◆ **Activity**: Lines from the top of the entries down to the line with "- [Elixir](https://github.com/elixir-lang/elixir)" must be set down exactly as they stand, with both ends retained.

Records excerpted from a collection:
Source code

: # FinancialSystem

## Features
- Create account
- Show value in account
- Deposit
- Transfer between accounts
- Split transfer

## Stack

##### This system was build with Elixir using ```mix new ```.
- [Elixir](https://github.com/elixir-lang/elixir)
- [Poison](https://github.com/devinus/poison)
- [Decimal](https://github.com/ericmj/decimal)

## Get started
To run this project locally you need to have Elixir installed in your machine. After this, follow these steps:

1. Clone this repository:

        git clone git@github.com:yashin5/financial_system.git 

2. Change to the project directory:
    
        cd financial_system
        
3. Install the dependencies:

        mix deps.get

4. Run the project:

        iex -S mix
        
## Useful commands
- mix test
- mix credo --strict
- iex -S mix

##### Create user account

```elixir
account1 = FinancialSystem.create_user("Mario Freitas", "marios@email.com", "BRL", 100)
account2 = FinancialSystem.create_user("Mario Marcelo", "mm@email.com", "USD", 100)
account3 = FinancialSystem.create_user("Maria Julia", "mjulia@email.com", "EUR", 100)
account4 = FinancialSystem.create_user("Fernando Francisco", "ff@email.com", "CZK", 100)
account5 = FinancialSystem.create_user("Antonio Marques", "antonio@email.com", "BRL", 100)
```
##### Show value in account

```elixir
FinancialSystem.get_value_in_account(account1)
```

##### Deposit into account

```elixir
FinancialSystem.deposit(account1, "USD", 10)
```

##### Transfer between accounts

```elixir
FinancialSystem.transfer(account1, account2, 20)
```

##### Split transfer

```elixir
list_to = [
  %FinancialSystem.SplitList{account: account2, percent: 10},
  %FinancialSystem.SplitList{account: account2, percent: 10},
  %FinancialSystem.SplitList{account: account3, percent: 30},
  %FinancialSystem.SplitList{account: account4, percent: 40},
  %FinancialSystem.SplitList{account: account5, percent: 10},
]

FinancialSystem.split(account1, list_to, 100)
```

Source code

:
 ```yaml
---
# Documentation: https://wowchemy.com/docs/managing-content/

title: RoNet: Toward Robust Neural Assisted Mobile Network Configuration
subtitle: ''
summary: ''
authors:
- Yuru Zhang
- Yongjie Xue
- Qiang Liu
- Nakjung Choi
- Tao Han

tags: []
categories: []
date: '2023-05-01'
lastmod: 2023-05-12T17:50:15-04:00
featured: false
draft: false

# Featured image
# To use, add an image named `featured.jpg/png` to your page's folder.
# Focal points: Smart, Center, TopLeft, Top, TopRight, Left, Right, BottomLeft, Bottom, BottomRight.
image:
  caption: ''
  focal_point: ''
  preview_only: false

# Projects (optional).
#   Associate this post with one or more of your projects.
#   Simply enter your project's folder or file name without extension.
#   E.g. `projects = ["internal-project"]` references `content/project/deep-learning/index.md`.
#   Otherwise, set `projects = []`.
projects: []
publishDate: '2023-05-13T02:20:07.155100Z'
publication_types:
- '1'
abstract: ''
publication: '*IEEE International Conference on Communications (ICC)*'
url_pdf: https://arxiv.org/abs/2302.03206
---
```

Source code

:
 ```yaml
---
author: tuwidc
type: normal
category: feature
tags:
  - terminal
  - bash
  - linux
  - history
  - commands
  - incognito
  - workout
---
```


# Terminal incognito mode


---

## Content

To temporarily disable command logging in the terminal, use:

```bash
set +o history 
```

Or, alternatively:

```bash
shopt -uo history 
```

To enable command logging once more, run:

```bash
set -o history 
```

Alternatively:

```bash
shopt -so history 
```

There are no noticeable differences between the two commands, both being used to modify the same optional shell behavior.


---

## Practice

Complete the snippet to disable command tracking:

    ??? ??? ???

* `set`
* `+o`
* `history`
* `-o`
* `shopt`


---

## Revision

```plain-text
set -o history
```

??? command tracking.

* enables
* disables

◆ **Response to the task**:
Source code

: # FinancialSystem

## Features
- Create account
- Show value in account
- Deposit
- Transfer between accounts
- Split transfer

## Stack

##### This system was build with Elixir using ```mix new ```.
- [Elixir](https://github.com/elixir-lang/elixir)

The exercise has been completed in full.